On fre, 2010-05-28 at 20:22 +0300, Heikki Linnakangas wrote:
> It's also fundamentally wrong, collation is not a property of a datum
> but of the operation.
> One way to approach this is to realize that it's already possible to
> use
> multiple collations in a database. You just have to define separate <
> =
> > operators and operator classes for every collation, and change all
> your queries to use the right operator depending on the desired
> collation everywhere where you use < = > (including ORDER BYs, with
> the
> USING <operator> syntax). The behavior is exactly what we want, it's
> just completely inpractical, so we need something to do the same in a
> less cumbersome way.
Well, maybe we should step back a little and work out what sort of
feature we actually want, if any. The feature I'm thinking of is what
people might call "per-column locale", and the SQL standard defines
that.
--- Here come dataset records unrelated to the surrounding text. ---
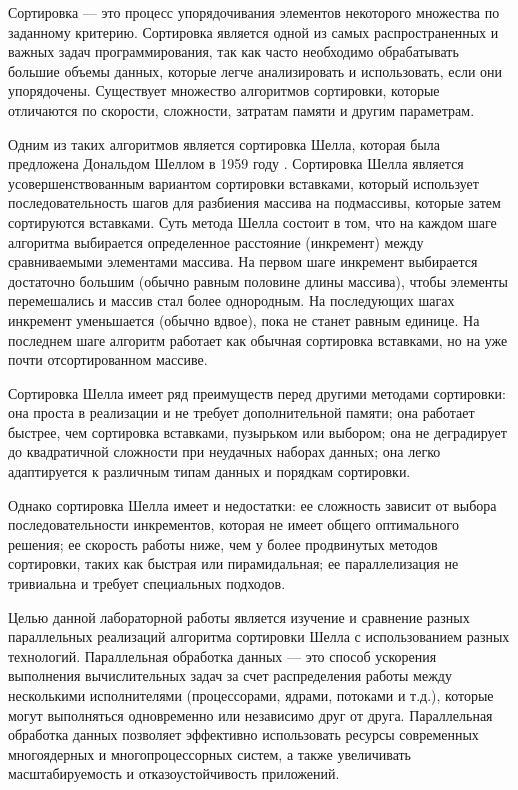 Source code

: \documentclass{article}
\begin{document}
Сортировка — это процесс упорядочивания элементов некоторого множества по заданному критерию. Сортировка является одной из самых распространенных и важных задач программирования, так как часто необходимо обрабатывать большие объемы данных, которые легче анализировать и использовать, если они упорядочены. Существует множество алгоритмов сортировки, которые отличаются по скорости, сложности, затратам памяти и другим параметрам.

Одним из таких алгоритмов является сортировка Шелла, которая была предложена Дональдом Шеллом в 1959 году \cite{shell}. Сортировка Шелла является усовершенствованным вариантом сортировки вставками, который использует последовательность шагов для разбиения массива на подмассивы, которые затем сортируются вставками. Суть метода Шелла состоит в том, что на каждом шаге алгоритма выбирается определенное расстояние (инкремент) между сравниваемыми элементами массива. На первом шаге инкремент выбирается достаточно большим (обычно равным половине длины массива), чтобы элементы перемешались и массив стал более однородным. На последующих шагах инкремент уменьшается (обычно вдвое), пока не станет равным единице. На последнем шаге алгоритм работает как обычная сортировка вставками, но на уже почти отсортированном массиве.

Сортировка Шелла имеет ряд преимуществ перед другими методами сортировки: она проста в реализации и не требует дополнительной памяти; она работает быстрее, чем сортировка вставками, пузырьком или выбором; она не деградирует до квадратичной сложности при неудачных наборах данных; она легко адаптируется к различным типам данных и порядкам сортировки.

Однако сортировка Шелла имеет и недостатки: ее сложность зависит от выбора последовательности инкрементов, которая не имеет общего оптимального решения; ее скорость работы ниже, чем у более продвинутых методов сортировки, таких как быстрая или пирамидальная; ее параллелизация не тривиальна и требует специальных подходов.

Целью данной лабораторной работы является изучение и сравнение разных параллельных реализаций алгоритма сортировки Шелла с использованием разных технологий. Параллельная обработка данных — это способ ускорения выполнения вычислительных задач за счет распределения работы между несколькими исполнителями (процессорами, ядрами, потоками и т.д.), которые могут выполняться одновременно или независимо друг от друга. Параллельная обработка данных позволяет эффективно использовать ресурсы современных многоядерных и многопроцессорных систем, а также увеличивать масштабируемость и отказоустойчивость приложений.
\end{document}
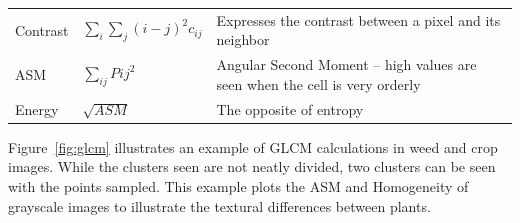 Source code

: \documentclass[letterpaper]{article}
\begin{document}
{\begin{longtable}{x{\dimexpr.15\tabcolsep}
                  x{\dimexpr.225\tabcolsep}
                  x{\dimexpr.625\tabcolsep}}
		Contrast      
		& $\sum_{i}\sum_{j}{(i - j)}^2 c_{ij}$ 
		& Expresses the contrast between a pixel and its neighbor
\tabularnewline\addlinespace

		ASM      
		& $\sum_{ij}P{ij}^2$
		& Angular Second Moment -- high values are seen when the cell is very orderly
\tabularnewline\addlinespace

		Energy   
		& $\sqrt{ASM}$ 
		& The opposite of entropy
\label{table:glcm-formulae}
\end{longtable}

Figure~\ref{fig:glcm} illustrates an example of GLCM calculations in weed and crop images. While the clusters seen are not neatly divided, two clusters can be seen with the points sampled. This example plots the ASM and Homogeneity of grayscale images to illustrate the textural differences between plants.

}
\end{document}
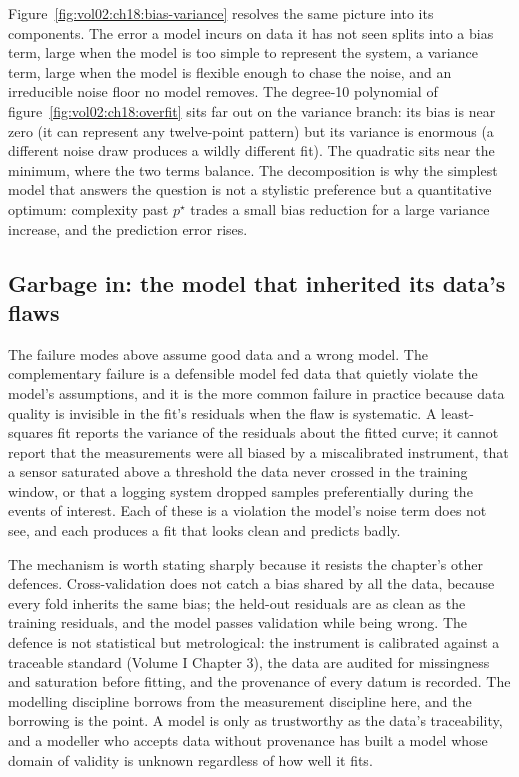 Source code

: 

Figure~\ref{fig:vol02:ch18:bias-variance} resolves the same picture into
its components. The error a model incurs on data it has not seen splits
into a bias term, large when the model is too simple to represent the
system, a variance term, large when the model is flexible enough to chase
the noise, and an irreducible noise floor no model removes. The
degree-10 polynomial of figure~\ref{fig:vol02:ch18:overfit} sits far out
on the variance branch: its bias is near zero (it can represent any
twelve-point pattern) but its variance is enormous (a different noise
draw produces a wildly different fit). The quadratic sits near the
minimum, where the two terms balance. The decomposition is why the
simplest model that answers the question is not a stylistic preference
but a quantitative optimum: complexity past $p^\star$ trades a small bias
reduction for a large variance increase, and the prediction error rises.

\subsection{Garbage in: the model that inherited its data's flaws}

The failure modes above assume good data and a wrong model. The
complementary failure is a defensible model fed data that quietly
violate the model's assumptions, and it is the more common failure in
practice because data quality is invisible in the fit's residuals when
the flaw is systematic. A least-squares fit reports the variance of the
residuals about the fitted curve; it cannot report that the
measurements were all biased by a miscalibrated instrument, that a
sensor saturated above a threshold the data never crossed in the
training window, or that a logging system dropped samples
preferentially during the events of interest. Each of these is a
violation the model's noise term does not see, and each produces a fit
that looks clean and predicts badly.

The mechanism is worth stating sharply because it resists the chapter's
other defences. Cross-validation does not catch a bias shared by all the
data, because every fold inherits the same bias; the held-out residuals
are as clean as the training residuals, and the model passes validation
while being wrong. The defence is not statistical but metrological: the
instrument is calibrated against a traceable standard (Volume I Chapter
3), the data are audited for missingness and saturation before fitting,
and the provenance of every datum is recorded. The modelling discipline
borrows from the measurement discipline here, and the borrowing is the
point. A model is only as trustworthy as the data's traceability, and a
modeller who accepts data without provenance has built a model whose
domain of validity is unknown regardless of how well it fits.

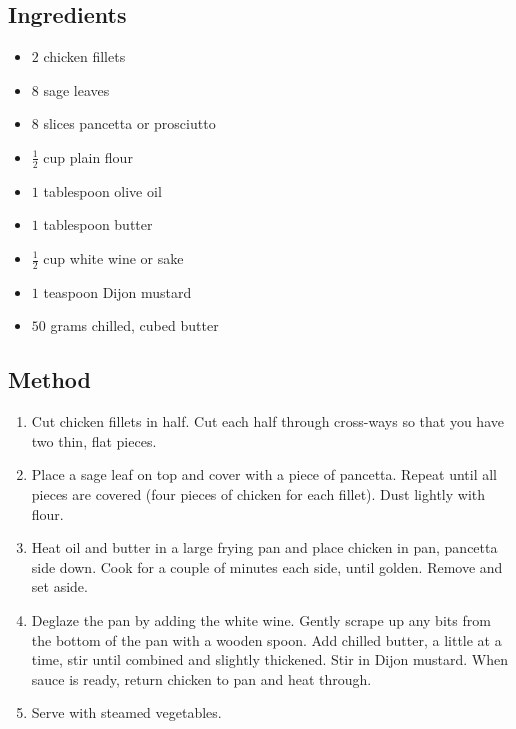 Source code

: \documentclass[11pt,a4paper]{article}
\begin{document}
\subsection*{Ingredients}

\begin{multicols}{2}

\begin{itemize}
   \item $ 2 $ chicken fillets
   \item $ 8 $ sage leaves
   \item $ 8 $ slices pancetta or prosciutto
   \item $ \frac {1} {2} $ cup plain flour
\end{itemize}

\columnbreak

\begin{itemize}
   \item $ 1 $ tablespoon olive oil
   \item $ 1 $ tablespoon butter
   \item $ \frac {1} {2} $ cup white wine or sake
   \item $ 1 $ teaspoon Dijon mustard
   \item $ 50 $ grams chilled, cubed butter
\end{itemize}

\end{multicols}

\medskip

\subsection*{Method}

\begin{enumerate}
   \item Cut chicken fillets in half. Cut each half through cross-ways so that you have two thin, flat pieces.
   \item Place a sage leaf on top and cover with a piece of pancetta. 
         Repeat until all pieces are covered (four pieces of chicken for each fillet). 
         Dust lightly with flour.
   \item Heat oil and butter in a large frying pan and place chicken in pan, pancetta side down.
         Cook for a couple of minutes each side, until golden.
         Remove and set aside.
   \item Deglaze the pan by adding the white wine. Gently scrape up any bits from the bottom of the pan with a wooden spoon.
         Add chilled butter, a little at a time, stir until combined and slightly thickened. Stir in Dijon mustard.
         When sauce is ready, return chicken to pan and heat through.
   \item Serve with steamed vegetables.
\end{enumerate}

\end{document}
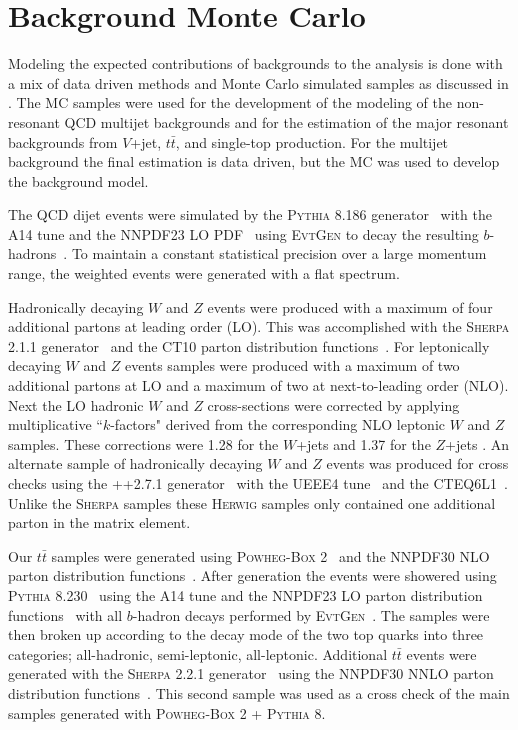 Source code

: \section{Background Monte Carlo} \label{sec:data:bkg_mc}

Modeling the expected contributions of backgrounds to the analysis is done with
a mix of data driven methods and Monte Carlo simulated samples as discussed in
.  The MC samples were used for the development of the
modeling of the non-resonant QCD multijet backgrounds and for the estimation
of the major resonant backgrounds from $V$+jet, $t\bar{t}$, and single-top
production.  For the multijet background the final estimation is data driven,
but the MC was used to develop the background model.

The QCD dijet events were simulated by the \textsc{Pythia} 8.186
generator~\cite{Sjostrand:2007gs} with the A14 tune and the NNPDF23 LO
PDF~\cite{Carrazza:2013axa} using \textsc{EvtGen} to decay the resulting
$b$-hadrons~\cite{LANGE2001152}.  To maintain a constant statistical precision
over a large momentum range, the weighted events were generated with a flat \pT
spectrum.

Hadronically decaying $W$ and $Z$ events were produced with a maximum of four
additional partons at leading order (LO).  This was accomplished with the
\textsc{Sherpa} 2.1.1 generator~\cite{Gleisberg:2008ta} and the CT10 parton
distribution functions~\cite{Lai:2010vv}.  For leptonically decaying $W$ and
$Z$ events samples were produced with a maximum of two additional partons at LO
and a maximum of two at next-to-leading order (NLO).  Next the LO hadronic $W$
and $Z$ cross-sections were corrected by applying multiplicative ``$k$-factors"
derived from the corresponding NLO leptonic $W$ and $Z$ samples.  These corrections
were 1.28 for the $W$+jets and 1.37 for the $Z$+jets \cite{Aaboud:2018zba}. An
alternate sample of hadronically decaying $W$ and $Z$ events was produced for
cross checks using the ++2.7.1 generator~\cite{Bahr:2008pv} with
the UEEE4 tune~\cite{Buckley:2018wdv} and the CTEQ6L1~\cite{Pumplin:2002vw}.
Unlike the \textsc{Sherpa} samples these \textsc{Herwig} samples only contained
one additional parton in the matrix element.

Our $t\bar{t}$ samples were generated using \textsc{Powheg-Box}
2~\cite{Campbell2012} and the NNPDF30 NLO parton distribution
functions~\cite{Ball:2014uwa}. After generation the events were showered using
\textsc{Pythia} 8.230~\cite{Sjostrand:2014zea} using the A14 tune and the
NNPDF23 LO parton distribution functions~\cite{Carrazza:2013axa} with all
$b$-hadron decays performed by \textsc{EvtGen}~\cite{LANGE2001152}.  The
samples were then broken up according to the decay mode of the two top quarks
into three categories; all-hadronic, semi-leptonic, all-leptonic. Additional
$t\bar{t}$ events were generated with the \textsc{Sherpa} 2.2.1
generator~\cite{Gleisberg:2008ta} using the NNPDF30 NNLO parton distribution
functions~\cite{Ball:2014uwa}.  This second sample was used as a cross check of
the main samples generated with \textsc{Powheg-Box} 2 + \textsc{Pythia} 8.

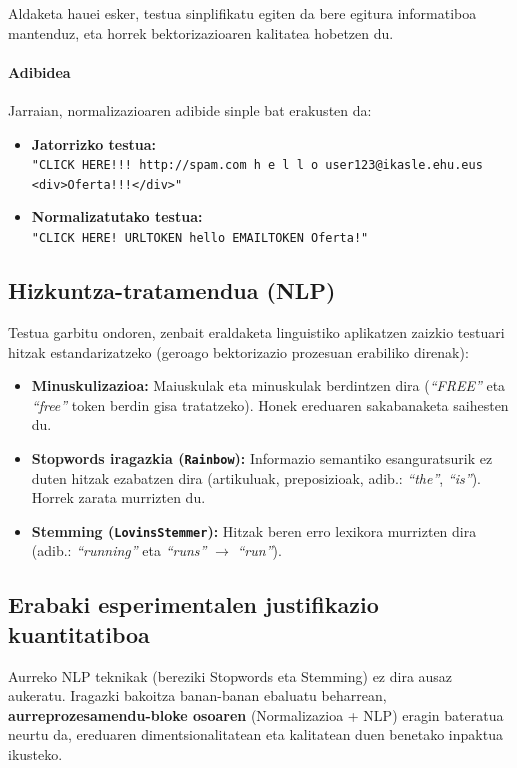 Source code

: \documentclass[12pt, a4paper]{article}
\begin{document}
Aldaketa hauei esker, testua sinplifikatu egiten da bere egitura informatiboa mantenduz, eta horrek bektorizazioaren kalitatea hobetzen du.

\paragraph{Adibidea}
Jarraian, normalizazioaren adibide sinple bat erakusten da:

\begin{itemize}
\item \textbf{Jatorrizko testua:} \\
\texttt{"CLICK HERE!!! http://spam.com h e l l o user123@ikasle.ehu.eus \\
<div>Oferta!!!</div>"}

\item \textbf{Normalizatutako testua:} \\
\texttt{"CLICK HERE! URLTOKEN hello EMAILTOKEN Oferta!"}
\end{itemize}

\subsection{Hizkuntza-tratamendua (NLP)}
Testua garbitu ondoren, zenbait eraldaketa linguistiko aplikatzen zaizkio testuari hitzak estandarizatzeko (geroago bektorizazio prozesuan erabiliko direnak):

\begin{itemize}
    \item \textbf{Minuskulizazioa:} Maiuskulak eta minuskulak berdintzen dira (\textit{``FREE''} eta \textit{``free''} token berdin gisa tratatzeko). Honek ereduaren sakabanaketa saihesten du.
    \item \textbf{Stopwords iragazkia (\texttt{Rainbow}):} Informazio semantiko esanguratsurik ez duten hitzak ezabatzen dira (artikuluak, preposizioak, adib.: \textit{``the''}, \textit{``is''}). Horrek zarata murrizten du.
    \item \textbf{Stemming (\texttt{LovinsStemmer}):} Hitzak beren erro lexikora murrizten dira (adib.: \textit{``running''} eta \textit{``runs''} $\rightarrow$ \textit{``run''}).
\end{itemize}

\subsection{Erabaki esperimentalen justifikazio kuantitatiboa}
Aurreko NLP teknikak (bereziki Stopwords eta Stemming) ez dira ausaz aukeratu. Iragazki bakoitza banan-banan ebaluatu beharrean, \textbf{aurreprozesamendu-bloke osoaren} (Normalizazioa + NLP) eragin bateratua neurtu da, ereduaren dimentsionalitatean eta kalitatean duen benetako inpaktua ikusteko.
\end{document}
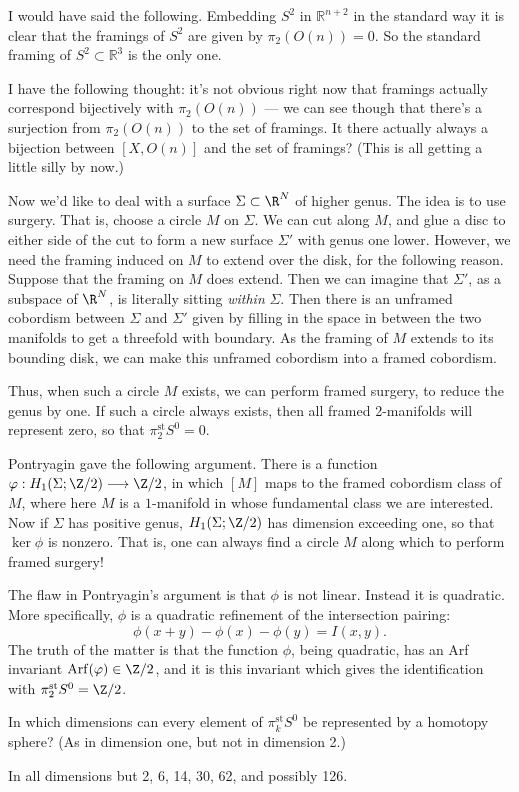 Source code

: \documentclass[11pt]{article}
\newcommand{\rednote}[1]{{\color{red}#1}\scalebox{.1}{rednote}}
\newcommand{\bluenote}[1]{{\color{blue}#1}\scalebox{.1}{rednote}}
\begin{document}
\bluenote{%
I would have said the following. Embedding $S^2$ in
$\mathbb{R}^{n+2}$ in the standard way it is clear that
the framings of $S^2$ are given by $\pi_2(O(n))=0$. So the standard framing
of $S^2\subset\mathbb{R}^3$ is the only one.}

\rednote{I have the following thought: it's not obvious right now that
framings actually correspond bijectively with $\pi_2(O(n))$ --- we can see
though that there's a surjection from $\pi_2(O(n))$ to the set of framings. It
there actually always a bijection between $[X,O(n)]$ and the set of framings?
(This is all getting a little silly by now.)}



Now we'd like to deal with a surface $\Sigma\subset\R^N$ of higher genus. The
idea is to use surgery. That is, choose a circle $M$ on $\Sigma$. We can cut
along $M$, and glue a disc to either side of the cut to form a new surface
$\Sigma'$ with genus one lower. However, we need the framing induced on $M$ to
extend over the disk, for the following reason. Suppose that the framing on $M$
does extend. Then we can imagine that $\Sigma'$, as a subspace of $\R^N$, is
literally sitting \emph{within} $\Sigma$. Then there is an unframed cobordism
between $\Sigma$ and $\Sigma'$ given by filling in the space in between the two
manifolds to get a threefold with boundary. As the framing of $M$ extends to its
bounding disk, we can make this unframed cobordism into a framed cobordism.

Thus, when such a circle $M$ exists, we can perform framed surgery, to reduce
the genus by one. If such a circle always exists, then all framed 2-manifolds
will represent zero, so that $\pi_2^\text{st}S^0=0$.

Pontryagin gave the following argument. There is a function
$\phi:H_1(\Sigma;\Z/2)\to\Z/2$, in which $[M]$ maps to the framed cobordism
class of $M$, where here $M$ is a $1$-manifold in whose fundamental class we are
interested. Now if $\Sigma$ has positive genus, $H_1(\Sigma;\Z/2)$ has dimension
exceeding one, so that $\ker\phi$ is nonzero. That is, one can always find a
circle $M$ along which to perform framed surgery!

The flaw in Pontryagin's argument is that $\phi$ is not linear. Instead it is
quadratic. More specifically, $\phi$ is a quadratic refinement of the
intersection pairing:
\[\phi(x+y)-\phi(x)-\phi(y)=I(x,y).\]
The truth of the matter is that the function $\phi$, being quadratic, has an Arf
invariant $\ArfInvariant(\phi)\in\Z/2$, and it is this invariant which gives the
identification with $\pi_2^\text{st}S^0=\Z/2$.
\begin{question}
In which dimensions can every element of $\pi_k^\text{st}S^0$ be represented by
a homotopy sphere? (As in dimension one, but not in dimension 2.)
\end{question}
\begin{answer}
In all dimensions but 2, 6, 14, 30, 62, and possibly 126.
\end{answer}
\end{document}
It would look like this:
CREATE TABLE test ( a varchar COLLATE de, b varchar COLLATE fr
);
SELECT * FROM test WHERE a > 'baz' ORDER BY b;
So while it's true that the collation is used by the operations (> and
ORDER BY), the information which collation to use comes with the data
values. It's basically saying, a is in language "de", so sort it like
that unless told otherwise. There is also an override syntax available,
like this:
SELECT * FROM test WHERE a COLLATE en > 'baz' ORDER BY b COLLATE sv;
But here again the collation is attached to a data value, and only from
there it is passed to the operator. What is actually happening is
SELECT * FROM test WHERE (a COLLATE en) > 'baz' ORDER BY (b COLLATE sv);
What you appear to be describing is a "per-operation locale", which also
sounds valid, but it would be a different thing. It might be thought of
as this:
SELECT * FROM test WHERE a (> COLLATE en) 'baz' ORDER BY COLLATE sv b;
with some suitable global default.
So which one of these should it be?